NearNodeFlash / NearNodeFlash.github.io

View this document https://nearnodeflash.github.io/
Apache License 2.0
3 stars 3 forks source link

Flux picks computes that are attached to missing rabbits #159

Open bdevcich opened 1 month ago

bdevcich commented 1 month ago

Attempting to run a workflow on el cap:

[devcich1@elcap1:system-test]$ N=1 Q=iotesting make sanity bats -j 1 --filter-tags tag:sanity . ./system-test.bats ✗ XFS tags: tag:sanity tag:simple tag:xfs (in test file ./system-test.bats, line 49) `#DW jobdw type=xfs name=xfs capacity=50GB" \' failed 16.026s: job.exception type=dws-setup severity=0 DWS workflow interactions failed: 'XXX' 16.079s: job.exception type=prolog severity=0 prolog killed by signal 15 (timeout or job canceled)

1 test, 1 failure In this case, I'm using system test to create a simple xfs workflow, but this behavior is the same for any filesystem type. It's effectively running: flux run -l -N${N} --wait-event=clean -q iotesting --setattr=dw="#DW jobdw type=xfs name=xfs capacity=50GB"

The workflow is going from Proposal directly to Teardown. I do not believe the workflow itself throws an error when watching changes to the workflow with:

kubectl get workflows -w -A -oyaml | grep -i error No errors appear in the output.

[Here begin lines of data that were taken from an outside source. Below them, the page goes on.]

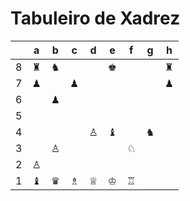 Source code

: # Tabuleiro de Xadrez

|   | a | b | c | d | e | f | g | h |
|---|---|---|---|---|---|---|---|---|
| 8 | ♜ | ♞ |   |   | ♚ |   |   | ♜ |
| 7 | ♟ |   | ♟ |   |   |   |   | ♟ |
| 6 |   | ♟ |   |   |   |   |   |   |
| 5 |   |   |   |   |   |   |   |   |
| 4 |   |   |   | ♙ | ♝ |   | ♞ |   |
| 3 |   | ♙ |   |   |   | ♘ |   |   |
| 2 | ♙ |   |   |   |   |   |   |   |
| 1 | ♝ | ♛ | ♗ | ♕ | ♔ | ♖ |   |   |
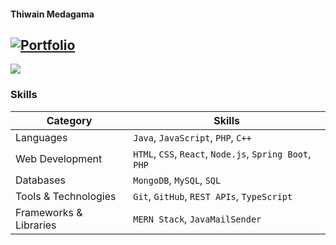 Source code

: 
#### Thiwain Medagama
[![Portfolio](https://img.shields.io/badge/🐼-Portfolio-%23E4405F.svg?logo=Portfoliod&logoColor=white)](https://www.thiwain.com/) 
---
[![](https://visitcount.itsvg.in/api?id=Thiwain&icon=0&color=0)](https://visitcount.itsvg.in)

<!-- Proudly created with GPRM ( https://gprm.itsvg.in ) -->

### Skills

| Category              | Skills                                                                                         |
|-----------------------|------------------------------------------------------------------------------------------------|
| Languages             | `Java`, `JavaScript`, `PHP`, `C++`                                                             |
| Web Development       | `HTML`, `CSS`, `React`, `Node.js`, `Spring Boot`, `PHP`                                        |
| Databases             | `MongoDB`, `MySQL`, `SQL`                                                                      |
| Tools & Technologies  | `Git`, `GitHub`, `REST APIs`, `TypeScript`                             |
| Frameworks & Libraries| `MERN Stack`, `JavaMailSender`                                                       |

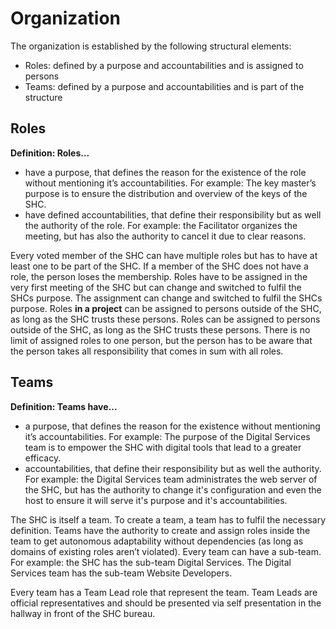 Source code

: # Organization

The organization is established by the following structural elements:

- Roles: defined by a purpose and accountabilities and is assigned to persons
- Teams: defined by a purpose and accountabilities and is part of the structure

## Roles

**Definition: Roles...**
- have a purpose, that defines the reason for the existence of the role without mentioning it’s accountabilities. For example: The key master’s purpose is to ensure the distribution and overview of the keys of the SHC.
- have defined accountabilities, that define their responsibility but as well the authority of the role. For example: the Facilitator organizes the meeting, but has also the authority to cancel it due to clear reasons.

Every voted member of the SHC can have multiple roles but has to have at least one to be part of the SHC.
If a member of the SHC does not have a role, the person loses the membership.
Roles have to be assigned in the very first meeting of the SHC but can change and switched to fulfil the SHCs purpose. The assignment can change and switched to fulfil the SHCs purpose. Roles **in a project** can be assigned to persons outside of the SHC, as long as the SHC trusts these persons.
Roles can be assigned to persons outside of the SHC, as long as the SHC trusts these persons.
There is no limit of assigned roles to one person, but the person has to be aware that the person takes all responsibility that comes in sum with all roles.

## Teams

**Definition: Teams have...**
- a purpose, that defines the reason for the existence without mentioning it’s accountabilities. For example: The purpose of the Digital Services team is to empower the SHC with digital tools that lead to a greater efficacy.
- accountabilities, that define their responsibility but as well the authority. For example: the Digital Services team administrates the web server of the SHC, but has the authority to change it's configuration and even the host to ensure it will serve it's purpose and it's accountabilities.

The SHC is itself a team. To create a team, a team has to fulfil the necessary definition. Teams have the authority to create and assign roles inside the team to get autonomous adaptability without dependencies (as long as domains of existing roles aren’t violated).
Every team can have a sub-team. For example: the SHC has the sub-team Digital Services. The Digital Services team has the sub-team Website Developers.

Every team has a Team Lead role that represent the team. Team Leads are official representatives and should be presented via self presentation in the hallway in front of the SHC bureau.
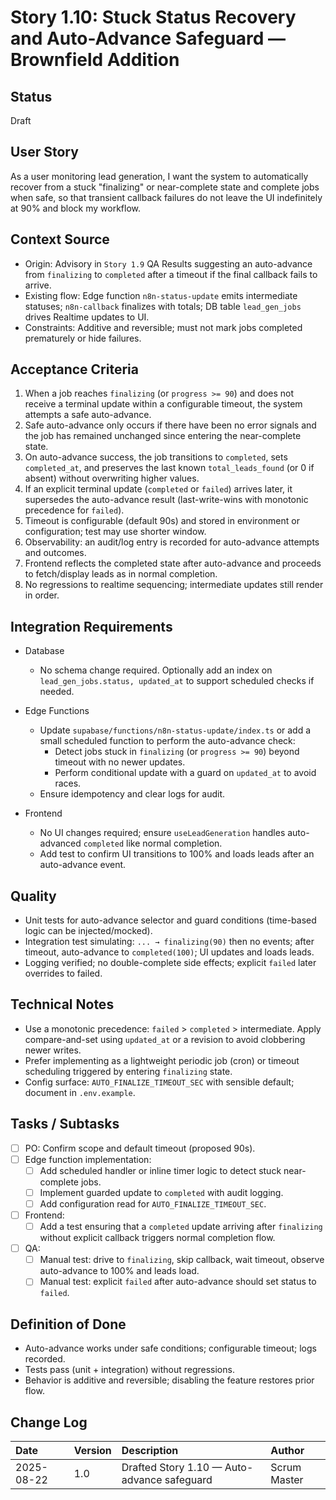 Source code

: # Story 1.10: Stuck Status Recovery and Auto-Advance Safeguard — Brownfield Addition

## Status

Draft

## User Story

As a user monitoring lead generation,
I want the system to automatically recover from a stuck "finalizing" or near-complete state and complete jobs when safe,
so that transient callback failures do not leave the UI indefinitely at 90% and block my workflow.

## Context Source

- Origin: Advisory in `Story 1.9` QA Results suggesting an auto-advance from `finalizing` to `completed` after a timeout if the final callback fails to arrive.
- Existing flow: Edge function `n8n-status-update` emits intermediate statuses; `n8n-callback` finalizes with totals; DB table `lead_gen_jobs` drives Realtime updates to UI.
- Constraints: Additive and reversible; must not mark jobs completed prematurely or hide failures.

## Acceptance Criteria

1. When a job reaches `finalizing` (or `progress >= 90`) and does not receive a terminal update within a configurable timeout, the system attempts a safe auto-advance.
2. Safe auto-advance only occurs if there have been no error signals and the job has remained unchanged since entering the near-complete state.
3. On auto-advance success, the job transitions to `completed`, sets `completed_at`, and preserves the last known `total_leads_found` (or 0 if absent) without overwriting higher values.
4. If an explicit terminal update (`completed` or `failed`) arrives later, it supersedes the auto-advance result (last-write-wins with monotonic precedence for `failed`).
5. Timeout is configurable (default 90s) and stored in environment or configuration; test may use shorter window.
6. Observability: an audit/log entry is recorded for auto-advance attempts and outcomes.
7. Frontend reflects the completed state after auto-advance and proceeds to fetch/display leads as in normal completion.
8. No regressions to realtime sequencing; intermediate updates still render in order.

## Integration Requirements

- Database
  - No schema change required. Optionally add an index on `lead_gen_jobs.status, updated_at` to support scheduled checks if needed.

- Edge Functions
  - Update `supabase/functions/n8n-status-update/index.ts` or add a small scheduled function to perform the auto-advance check:
    - Detect jobs stuck in `finalizing` (or `progress >= 90`) beyond timeout with no newer updates.
    - Perform conditional update with a guard on `updated_at` to avoid races.
  - Ensure idempotency and clear logs for audit.

- Frontend
  - No UI changes required; ensure `useLeadGeneration` handles auto-advanced `completed` like normal completion.
  - Add test to confirm UI transitions to 100% and loads leads after an auto-advance event.

## Quality

- Unit tests for auto-advance selector and guard conditions (time-based logic can be injected/mocked).
- Integration test simulating: `... → finalizing(90)` then no events; after timeout, auto-advance to `completed(100)`; UI updates and loads leads.
- Logging verified; no double-complete side effects; explicit `failed` later overrides to failed.

## Technical Notes

- Use a monotonic precedence: `failed` > `completed` > intermediate. Apply compare-and-set using `updated_at` or a revision to avoid clobbering newer writes.
- Prefer implementing as a lightweight periodic job (cron) or timeout scheduling triggered by entering `finalizing` state.
- Config surface: `AUTO_FINALIZE_TIMEOUT_SEC` with sensible default; document in `.env.example`.

## Tasks / Subtasks

- [ ] PO: Confirm scope and default timeout (proposed 90s).
- [ ] Edge function implementation:
  - [ ] Add scheduled handler or inline timer logic to detect stuck near-complete jobs.
  - [ ] Implement guarded update to `completed` with audit logging.
  - [ ] Add configuration read for `AUTO_FINALIZE_TIMEOUT_SEC`.
- [ ] Frontend:
  - [ ] Add a test ensuring that a `completed` update arriving after `finalizing` without explicit callback triggers normal completion flow.
- [ ] QA:
  - [ ] Manual test: drive to `finalizing`, skip callback, wait timeout, observe auto-advance to 100% and leads load.
  - [ ] Manual test: explicit `failed` after auto-advance should set status to `failed`.

## Definition of Done

- Auto-advance works under safe conditions; configurable timeout; logs recorded.
- Tests pass (unit + integration) without regressions.
- Behavior is additive and reversible; disabling the feature restores prior flow.

## Change Log

| Date | Version | Description | Author |
| :--- | :--- | :--- | :--- |
| 2025-08-22 | 1.0 | Drafted Story 1.10 — Auto-advance safeguard | Scrum Master |


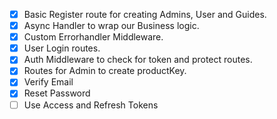 - [x] Basic Register route for creating Admins, User and Guides.
- [x] Async Handler to wrap our Business logic.
- [x] Custom Errorhandler Middleware.
- [x] User Login routes.
- [x] Auth Middleware to check for token and protect routes. 
- [x] Routes for Admin to create productKey.
- [x] Verify Email
- [x] Reset Password
- [ ] Use Access and Refresh Tokens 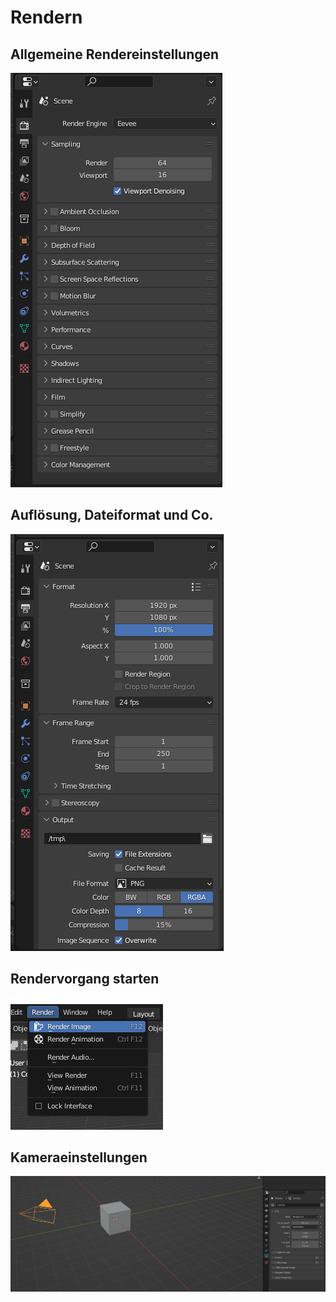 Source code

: # Rendern

## Allgemeine Rendereinstellungen

![Untitled](Abbildungen/Rendern%209bb92f1c73d44e03859200a904584b57/Untitled.png)

## Auflösung, Dateiformat und Co.

![Untitled](Abbildungen/Rendern%209bb92f1c73d44e03859200a904584b57/Untitled%201.png)

## Rendervorgang starten

![Untitled](Abbildungen/Rendern%209bb92f1c73d44e03859200a904584b57/Untitled%202.png)

## Kameraeinstellungen

![Untitled](Abbildungen/Rendern%209bb92f1c73d44e03859200a904584b57/Untitled%203.png) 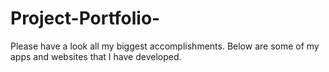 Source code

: # Project-Portfolio-
Please have a look all my biggest accomplishments. Below are some of my apps and websites that I have developed. 
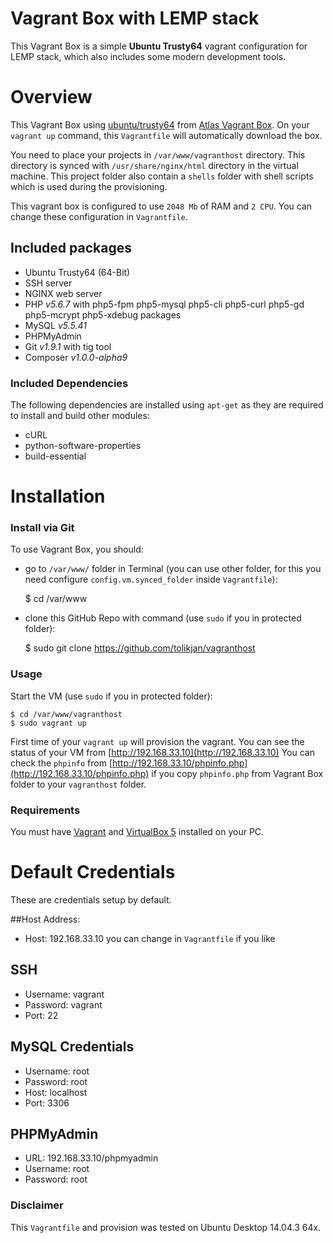 # Vagrant Box with LEMP stack

This Vagrant Box is a simple __Ubuntu Trusty64__ vagrant configuration for LEMP stack, which also includes some modern development tools.


# Overview
This Vagrant Box using [ubuntu/trusty64](https://atlas.hashicorp.com/ubuntu/boxes/trusty64) from [Atlas Vagrant Box](https://atlas.hashicorp.com/boxes/search?utm_source=vagrantcloud.com&vagrantcloud=1).
  On your `vagrant up` command, this `Vagrantfile` will automatically download the box.
  
  You need to place your projects in `/var/www/vagranthost` directory. This directory is synced with `/usr/share/nginx/html` directory in the virtual machine. 
  This project folder also contain a `shells` folder with shell scripts which is used during the provisioning. 

This vagrant box is configured to use `2048 Mb` of RAM and `2 CPU`. You can change these configuration in `Vagrantfile`.
 
## Included packages

- Ubuntu Trusty64 (64-Bit)
- SSH server
- NGINX web server
- PHP _v5.6.7_ with php5-fpm php5-mysql php5-cli php5-curl php5-gd php5-mcrypt php5-xdebug packages
- MySQL _v5.5.41_
- PHPMyAdmin
- Git _v1.9.1_ with tig tool
- Composer _v1.0.0-alpha9_

### Included Dependencies
The following dependencies are installed using `apt-get` as they are required to install and build other modules:

- cURL
- python-software-properties
- build-essential

 
# Installation

### Install via Git
To use Vagrant Box, you should:
- go to `/var/www/` folder in Terminal (you can use other folder, for this you need configure `config.vm.synced_folder` inside `Vagrantfile`):

    $ cd /var/www
    
- clone this GitHub Repo with command (use `sudo` if you in protected folder):

    $ sudo git clone https://github.com/tolikjan/vagranthost

### Usage
Start the VM (use `sudo` if you in protected folder):

    $ cd /var/www/vagranthost
    $ sudo vagrant up

First time of your `vagrant up` will provision the vagrant. You can see the status of your VM from [http://192.168.33.10](http://192.168.33.10)
You can check the `phpinfo` from  [http://192.168.33.10/phpinfo.php](http://192.168.33.10/phpinfo.php) if you copy `phpinfo.php` from Vagrant Box folder to your `vagranthost` folder.

### Requirements
You must have [Vagrant](http://vagrantup.com) and [VirtualBox 5](https://www.virtualbox.org) installed on your PC.


# Default Credentials
These are credentials setup by default.

##Host Address:
- Host: 192.168.33.10
you can change in `Vagrantfile` if you like
 
## SSH
- Username: vagrant
- Password: vagrant
- Port: 22

## MySQL Credentials
- Username: root
- Password: root
- Host: localhost
- Port: 3306

## PHPMyAdmin
- URL: 192.168.33.10/phpmyadmin
- Username: root
- Password: root
 
### Disclaimer
This `Vagrantfile` and provision was tested on Ubuntu Desktop 14.04.3 64x.
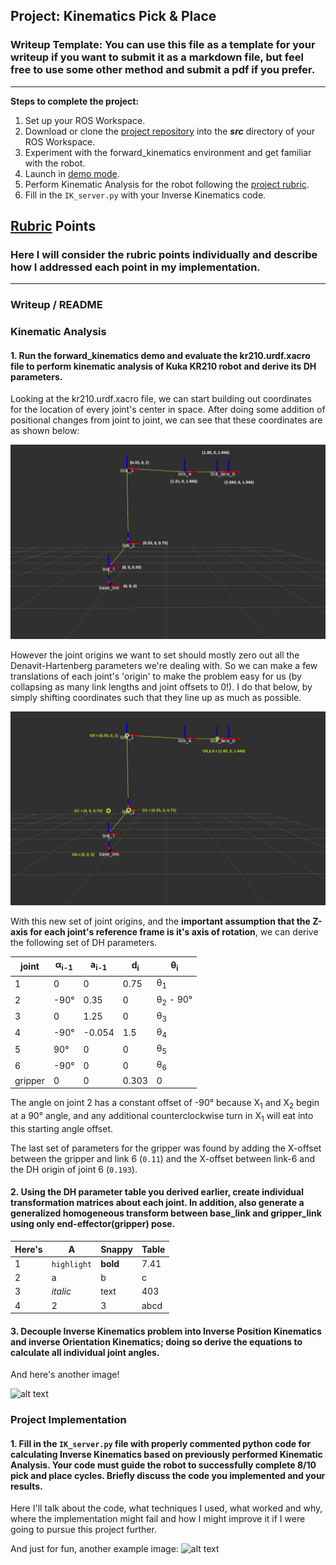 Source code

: ## Project: Kinematics Pick & Place
### Writeup Template: You can use this file as a template for your writeup if you want to submit it as a markdown file, but feel free to use some other method and submit a pdf if you prefer.

---


**Steps to complete the project:**  


1. Set up your ROS Workspace.
2. Download or clone the [project repository](https://github.com/udacity/RoboND-Kinematics-Project) into the ***src*** directory of your ROS Workspace.  
3. Experiment with the forward_kinematics environment and get familiar with the robot.
4. Launch in [demo mode](https://classroom.udacity.com/nanodegrees/nd209/parts/7b2fd2d7-e181-401e-977a-6158c77bf816/modules/8855de3f-2897-46c3-a805-628b5ecf045b/lessons/91d017b1-4493-4522-ad52-04a74a01094c/concepts/ae64bb91-e8c4-44c9-adbe-798e8f688193).
5. Perform Kinematic Analysis for the robot following the [project rubric](https://review.udacity.com/#!/rubrics/972/view).
6. Fill in the `IK_server.py` with your Inverse Kinematics code. 


[//]: # (Image References)

[image1]: ./misc_images/misc1.png
[image2]: ./misc_images/misc2.png
[image3]: ./misc_images/misc3.png
[jointorigins]: ./misc_images/jointorigins.png
[DHorigins]: ./misc_images/DHorigins.png

## [Rubric](https://review.udacity.com/#!/rubrics/972/view) Points
### Here I will consider the rubric points individually and describe how I addressed each point in my implementation.  

---
### Writeup / README

### Kinematic Analysis
#### 1. Run the forward_kinematics demo and evaluate the kr210.urdf.xacro file to perform kinematic analysis of Kuka KR210 robot and derive its DH parameters.

Looking at the kr210.urdf.xacro file, we can start building out coordinates for the location of every joint's center in space. After doing some addition of positional changes from joint to joint, we can see that these coordinates are as shown below:

![Joint coordinates as given by the urdf.][jointorigins]

However the joint origins we want to set should mostly zero out all the Denavit-Hartenberg parameters we're dealing with. So we can make a few translations of each joint's 'origin' to make the problem easy for us (by collapsing as many link lengths and joint offsets to 0!). I do that below, by simply shifting coordinates such that they line up as much as possible.

![DH origins of each joint.][DHorigins]

With this new set of joint origins, and the **important assumption that the Z-axis for each joint's reference frame is it's axis of rotation**, we can derive the following set of DH parameters.

joint | α<sub>i-1<sub> | a<sub>i-1<sub> | d<sub>i</sub> | θ<sub>i</sub>
--- | --- | --- | --- | ---
1 | 0 | 0 | 0.75 | θ<sub>1</sub>
2 | -90° | 0.35 | 0 | θ<sub>2</sub> - 90°
3 | 0 | 1.25 | 0 | θ<sub>3</sub> 
4 | -90° | -0.054 | 1.5 | θ<sub>4</sub>
5 |  90° |  0 |  0  | θ<sub>5</sub>
6 |  -90°   | 0 |    0   | θ<sub>6</sub>
gripper | 0 | 0 | 0.303 | 0

The angle on joint 2 has a constant offset of -90° because X<sub>1</sub> and X<sub>2</sub> begin at a 90° angle, and any additional counterclockwise turn in X<sub>1</sub> will eat into this starting angle offset. 

The last set of parameters for the gripper was found by adding the X-offset between the gripper and link 6 (`0.11`) and the X-offset between link-6 and the DH origin of joint 6 (`0.193`).

#### 2. Using the DH parameter table you derived earlier, create individual transformation matrices about each joint. In addition, also generate a generalized homogeneous transform between base_link and gripper_link using only end-effector(gripper) pose.

Here's | A | Snappy | Table
--- | --- | --- | ---
1 | `highlight` | **bold** | 7.41
2 | a | b | c
3 | *italic* | text | 403
4 | 2 | 3 | abcd




#### 3. Decouple Inverse Kinematics problem into Inverse Position Kinematics and inverse Orientation Kinematics; doing so derive the equations to calculate all individual joint angles.

And here's another image! 

![alt text][image2]

### Project Implementation

#### 1. Fill in the `IK_server.py` file with properly commented python code for calculating Inverse Kinematics based on previously performed Kinematic Analysis. Your code must guide the robot to successfully complete 8/10 pick and place cycles. Briefly discuss the code you implemented and your results. 


Here I'll talk about the code, what techniques I used, what worked and why, where the implementation might fail and how I might improve it if I were going to pursue this project further.  


And just for fun, another example image:
![alt text][image3]


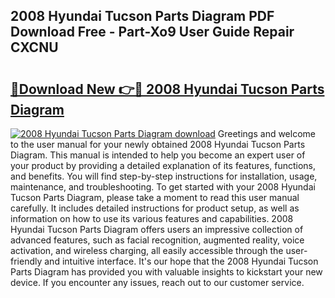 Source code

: ## 2008 Hyundai Tucson Parts Diagram PDF Download Free - Part-Xo9 User Guide Repair CXCNU

# <h2><a href="http://dfpdoko.blite.top/?on=2008+Hyundai+Tucson+Parts+Diagram">🔗Download New 👉🔴 2008 Hyundai Tucson Parts Diagram</a></h2>

[![2008 Hyundai Tucson Parts Diagram download](https://i.imgur.com/lujVjoI.png)](http://dfpdoko.blite.top/?on=2008+Hyundai+Tucson+Parts+Diagram)
Greetings and welcome to the user manual for your newly obtained 2008 Hyundai Tucson Parts Diagram. This manual is intended to help you become an expert user of your product by providing a detailed explanation of its features, functions, and benefits. You will find step-by-step instructions for installation, usage, maintenance, and troubleshooting. To get started with your 2008 Hyundai Tucson Parts Diagram, please take a moment to read this user manual carefully. It includes detailed instructions for product setup, as well as information on how to use its various features and capabilities. 2008 Hyundai Tucson Parts Diagram offers users an impressive collection of advanced features, such as facial recognition, augmented reality, voice activation, and wireless charging, all easily accessible through the user-friendly and intuitive interface. It's our hope that the 2008 Hyundai Tucson Parts Diagram has provided you with valuable insights to kickstart your new device. If you encounter any issues, reach out to our customer service.
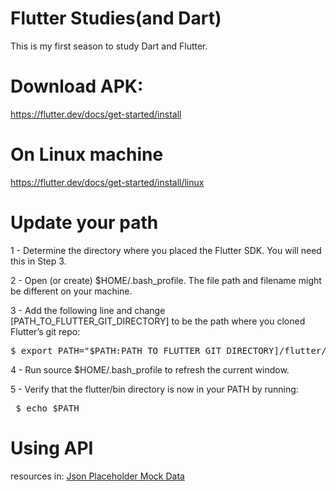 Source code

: # Flutter Studies(and Dart)
This is my first season to study Dart and Flutter.

# Download APK:
https://flutter.dev/docs/get-started/install

# On Linux machine
   https://flutter.dev/docs/get-started/install/linux
# Update your path
<html>
<p>
1 - Determine the directory where you placed the Flutter SDK. You will need this in Step 3. </p>
<p>
2 - Open (or create) $HOME/.bash_profile. The file path and filename might be different on your machine.
</p>
3 - Add the following line and change
[PATH_TO_FLUTTER_GIT_DIRECTORY] to be the path where you cloned Flutter’s git repo:
<pre>
$ export PATH="$PATH:PATH_TO_FLUTTER_GIT_DIRECTORY]/flutter/bin"
</pre>
<p>
4 - Run source $HOME/.bash_profile to refresh the current window.
</p>
<p>
5 - Verify that the flutter/bin directory is now in your PATH by running:
</p>
<pre> $ echo $PATH</pre>

# Using API
<p>
resources in: 
<a href='http://jsonplaceholder.typicode.com/'> Json Placeholder Mock Data </a>
</p>
</html> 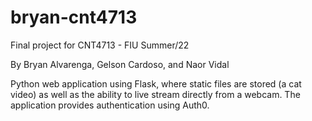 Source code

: # bryan-cnt4713

Final project for CNT4713 - FIU Summer/22

By Bryan Alvarenga, Gelson Cardoso, and Naor Vidal

Python web application using Flask, where static files are stored (a cat video) as well as the ability to live stream directly from a webcam.
The application provides authentication using Auth0.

Tracing the the compute node to find its rabbit node and the rabbit node is not in the cluster:

[devcich1@elcap1:~]$ kubectl get node XXX Error from server (NotFound): nodes "XXX" not found

[devcich1@elcap1:~]$ kubectl get nnfnodes -n elcapXXX No resources found in elcapXXX namespace.

jameshcorbett commented 1 month ago

There's already a fix for this (I'm fairly sure) but the rest of the flux team doesn't want me to put it in place yet on elcap, because they're working on sorting out some other issues. One thing you can do to avoid it (inconvenient I know sorry) is to force flux to choose specific compute nodes with flux run --requires=hosts:elcap[12-15] or similar.